Requirement: Transcribe, word for word, every record in the data below.

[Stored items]
########################################

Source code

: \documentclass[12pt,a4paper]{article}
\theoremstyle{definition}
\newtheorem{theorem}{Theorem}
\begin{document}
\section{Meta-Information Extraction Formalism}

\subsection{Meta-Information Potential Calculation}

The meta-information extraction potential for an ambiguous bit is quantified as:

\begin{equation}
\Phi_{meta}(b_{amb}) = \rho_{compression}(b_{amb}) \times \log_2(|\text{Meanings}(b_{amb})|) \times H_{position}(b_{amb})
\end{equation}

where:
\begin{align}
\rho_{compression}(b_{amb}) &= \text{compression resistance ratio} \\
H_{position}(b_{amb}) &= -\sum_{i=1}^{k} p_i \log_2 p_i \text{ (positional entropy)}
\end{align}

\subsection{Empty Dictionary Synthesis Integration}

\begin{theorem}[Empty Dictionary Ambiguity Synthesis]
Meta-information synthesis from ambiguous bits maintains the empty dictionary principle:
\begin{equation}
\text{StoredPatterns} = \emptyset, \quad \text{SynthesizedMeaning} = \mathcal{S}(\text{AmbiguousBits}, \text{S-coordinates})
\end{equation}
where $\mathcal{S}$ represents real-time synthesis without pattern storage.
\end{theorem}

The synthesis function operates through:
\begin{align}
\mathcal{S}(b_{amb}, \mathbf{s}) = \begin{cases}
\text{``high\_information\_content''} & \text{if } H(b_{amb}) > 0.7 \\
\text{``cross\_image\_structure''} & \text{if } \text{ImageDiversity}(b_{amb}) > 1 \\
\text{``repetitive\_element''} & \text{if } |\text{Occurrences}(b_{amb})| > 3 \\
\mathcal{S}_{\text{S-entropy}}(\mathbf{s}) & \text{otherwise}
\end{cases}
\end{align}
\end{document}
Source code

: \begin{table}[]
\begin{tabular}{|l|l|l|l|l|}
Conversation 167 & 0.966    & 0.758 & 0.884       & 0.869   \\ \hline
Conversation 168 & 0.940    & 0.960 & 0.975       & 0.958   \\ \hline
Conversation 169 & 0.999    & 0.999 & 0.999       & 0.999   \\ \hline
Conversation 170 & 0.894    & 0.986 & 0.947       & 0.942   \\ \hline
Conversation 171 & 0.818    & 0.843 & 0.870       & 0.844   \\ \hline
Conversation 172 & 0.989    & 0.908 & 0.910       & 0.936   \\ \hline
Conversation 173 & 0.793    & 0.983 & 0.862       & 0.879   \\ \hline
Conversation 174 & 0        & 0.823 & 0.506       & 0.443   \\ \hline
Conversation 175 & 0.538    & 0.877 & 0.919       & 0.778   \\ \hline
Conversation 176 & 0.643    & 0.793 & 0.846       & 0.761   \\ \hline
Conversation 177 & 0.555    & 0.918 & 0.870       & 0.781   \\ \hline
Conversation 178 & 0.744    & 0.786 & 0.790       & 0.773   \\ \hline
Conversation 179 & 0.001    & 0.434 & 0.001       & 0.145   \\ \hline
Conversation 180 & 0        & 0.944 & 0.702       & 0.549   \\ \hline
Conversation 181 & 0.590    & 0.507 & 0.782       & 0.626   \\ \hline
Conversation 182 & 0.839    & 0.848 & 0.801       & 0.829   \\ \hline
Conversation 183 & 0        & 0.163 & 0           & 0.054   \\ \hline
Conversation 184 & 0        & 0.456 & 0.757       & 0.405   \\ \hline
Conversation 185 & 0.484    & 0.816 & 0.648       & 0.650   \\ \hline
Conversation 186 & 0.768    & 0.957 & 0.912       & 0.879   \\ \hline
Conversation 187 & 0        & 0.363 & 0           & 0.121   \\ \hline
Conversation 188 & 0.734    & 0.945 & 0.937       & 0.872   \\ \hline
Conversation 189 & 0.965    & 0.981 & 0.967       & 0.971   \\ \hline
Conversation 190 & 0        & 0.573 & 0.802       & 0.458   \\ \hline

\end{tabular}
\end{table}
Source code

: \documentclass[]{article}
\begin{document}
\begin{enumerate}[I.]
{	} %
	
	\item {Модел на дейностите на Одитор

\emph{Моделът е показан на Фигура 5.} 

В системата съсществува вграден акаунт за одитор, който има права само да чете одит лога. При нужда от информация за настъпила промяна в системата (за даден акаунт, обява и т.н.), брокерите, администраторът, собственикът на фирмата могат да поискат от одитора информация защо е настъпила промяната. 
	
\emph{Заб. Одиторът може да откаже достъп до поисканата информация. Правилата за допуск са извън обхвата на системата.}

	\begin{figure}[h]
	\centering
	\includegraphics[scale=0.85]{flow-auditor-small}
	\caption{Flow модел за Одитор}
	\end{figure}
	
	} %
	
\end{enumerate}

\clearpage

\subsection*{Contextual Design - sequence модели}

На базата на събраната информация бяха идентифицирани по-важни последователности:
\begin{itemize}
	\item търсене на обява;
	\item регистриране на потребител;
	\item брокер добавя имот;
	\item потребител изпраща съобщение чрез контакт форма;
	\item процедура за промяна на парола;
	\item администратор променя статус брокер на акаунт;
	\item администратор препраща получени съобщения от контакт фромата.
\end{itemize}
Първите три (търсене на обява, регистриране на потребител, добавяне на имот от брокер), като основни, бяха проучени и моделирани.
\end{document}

########################################

Task response:
Source code

: \documentclass[12pt,a4paper]{article}
\theoremstyle{definition}
\newtheorem{theorem}{Theorem}
\begin{document}
\section{Meta-Information Extraction Formalism}

\subsection{Meta-Information Potential Calculation}

The meta-information extraction potential for an ambiguous bit is quantified as:

\begin{equation}
\Phi_{meta}(b_{amb}) = \rho_{compression}(b_{amb}) \times \log_2(|\text{Meanings}(b_{amb})|) \times H_{position}(b_{amb})
\end{equation}

where:
\begin{align}
\rho_{compression}(b_{amb}) &= \text{compression resistance ratio} \\
H_{position}(b_{amb}) &= -\sum_{i=1}^{k} p_i \log_2 p_i \text{ (positional entropy)}
\end{align}

\subsection{Empty Dictionary Synthesis Integration}

\begin{theorem}[Empty Dictionary Ambiguity Synthesis]
Meta-information synthesis from ambiguous bits maintains the empty dictionary principle:
\begin{equation}
\text{StoredPatterns} = \emptyset, \quad \text{SynthesizedMeaning} = \mathcal{S}(\text{AmbiguousBits}, \text{S-coordinates})
\end{equation}
where $\mathcal{S}$ represents real-time synthesis without pattern storage.
\end{theorem}

The synthesis function operates through:
\begin{align}
\mathcal{S}(b_{amb}, \mathbf{s}) = \begin{cases}
\text{``high\_information\_content''} & \text{if } H(b_{amb}) > 0.7 \\
\text{``cross\_image\_structure''} & \text{if } \text{ImageDiversity}(b_{amb}) > 1 \\
\text{``repetitive\_element''} & \text{if } |\text{Occurrences}(b_{amb})| > 3 \\
\mathcal{S}_{\text{S-entropy}}(\mathbf{s}) & \text{otherwise}
\end{cases}
\end{align}
\end{document}
Source code

: \begin{table}[]
\begin{tabular}{|l|l|l|l|l|}
Conversation 167 & 0.966    & 0.758 & 0.884       & 0.869   \\ \hline
Conversation 168 & 0.940    & 0.960 & 0.975       & 0.958   \\ \hline
Conversation 169 & 0.999    & 0.999 & 0.999       & 0.999   \\ \hline
Conversation 170 & 0.894    & 0.986 & 0.947       & 0.942   \\ \hline
Conversation 171 & 0.818    & 0.843 & 0.870       & 0.844   \\ \hline
Conversation 172 & 0.989    & 0.908 & 0.910       & 0.936   \\ \hline
Conversation 173 & 0.793    & 0.983 & 0.862       & 0.879   \\ \hline
Conversation 174 & 0        & 0.823 & 0.506       & 0.443   \\ \hline
Conversation 175 & 0.538    & 0.877 & 0.919       & 0.778   \\ \hline
Conversation 176 & 0.643    & 0.793 & 0.846       & 0.761   \\ \hline
Conversation 177 & 0.555    & 0.918 & 0.870       & 0.781   \\ \hline
Conversation 178 & 0.744    & 0.786 & 0.790       & 0.773   \\ \hline
Conversation 179 & 0.001    & 0.434 & 0.001       & 0.145   \\ \hline
Conversation 180 & 0        & 0.944 & 0.702       & 0.549   \\ \hline
Conversation 181 & 0.590    & 0.507 & 0.782       & 0.626   \\ \hline
Conversation 182 & 0.839    & 0.848 & 0.801       & 0.829   \\ \hline
Conversation 183 & 0        & 0.163 & 0           & 0.054   \\ \hline
Conversation 184 & 0        & 0.456 & 0.757       & 0.405   \\ \hline
Conversation 185 & 0.484    & 0.816 & 0.648       & 0.650   \\ \hline
Conversation 186 & 0.768    & 0.957 & 0.912       & 0.879   \\ \hline
Conversation 187 & 0        & 0.363 & 0           & 0.121   \\ \hline
Conversation 188 & 0.734    & 0.945 & 0.937       & 0.872   \\ \hline
Conversation 189 & 0.965    & 0.981 & 0.967       & 0.971   \\ \hline
Conversation 190 & 0        & 0.573 & 0.802       & 0.458   \\ \hline

\end{tabular}
\end{table}
Source code

: \documentclass[]{article}
\begin{document}
\begin{enumerate}[I.]
{	} %
	
	\item {Модел на дейностите на Одитор

\emph{Моделът е показан на Фигура 5.} 

В системата съсществува вграден акаунт за одитор, който има права само да чете одит лога. При нужда от информация за настъпила промяна в системата (за даден акаунт, обява и т.н.), брокерите, администраторът, собственикът на фирмата могат да поискат от одитора информация защо е настъпила промяната. 
	
\emph{Заб. Одиторът може да откаже достъп до поисканата информация. Правилата за допуск са извън обхвата на системата.}

	\begin{figure}[h]
	\centering
	\includegraphics[scale=0.85]{flow-auditor-small}
	\caption{Flow модел за Одитор}
	\end{figure}
	
	} %
	
\end{enumerate}

\clearpage

\subsection*{Contextual Design - sequence модели}

На базата на събраната информация бяха идентифицирани по-важни последователности:
\begin{itemize}
	\item търсене на обява;
	\item регистриране на потребител;
	\item брокер добавя имот;
	\item потребител изпраща съобщение чрез контакт форма;
	\item процедура за промяна на парола;
	\item администратор променя статус брокер на акаунт;
	\item администратор препраща получени съобщения от контакт фромата.
\end{itemize}
Първите три (търсене на обява, регистриране на потребител, добавяне на имот от брокер), като основни, бяха проучени и моделирани.
\end{document}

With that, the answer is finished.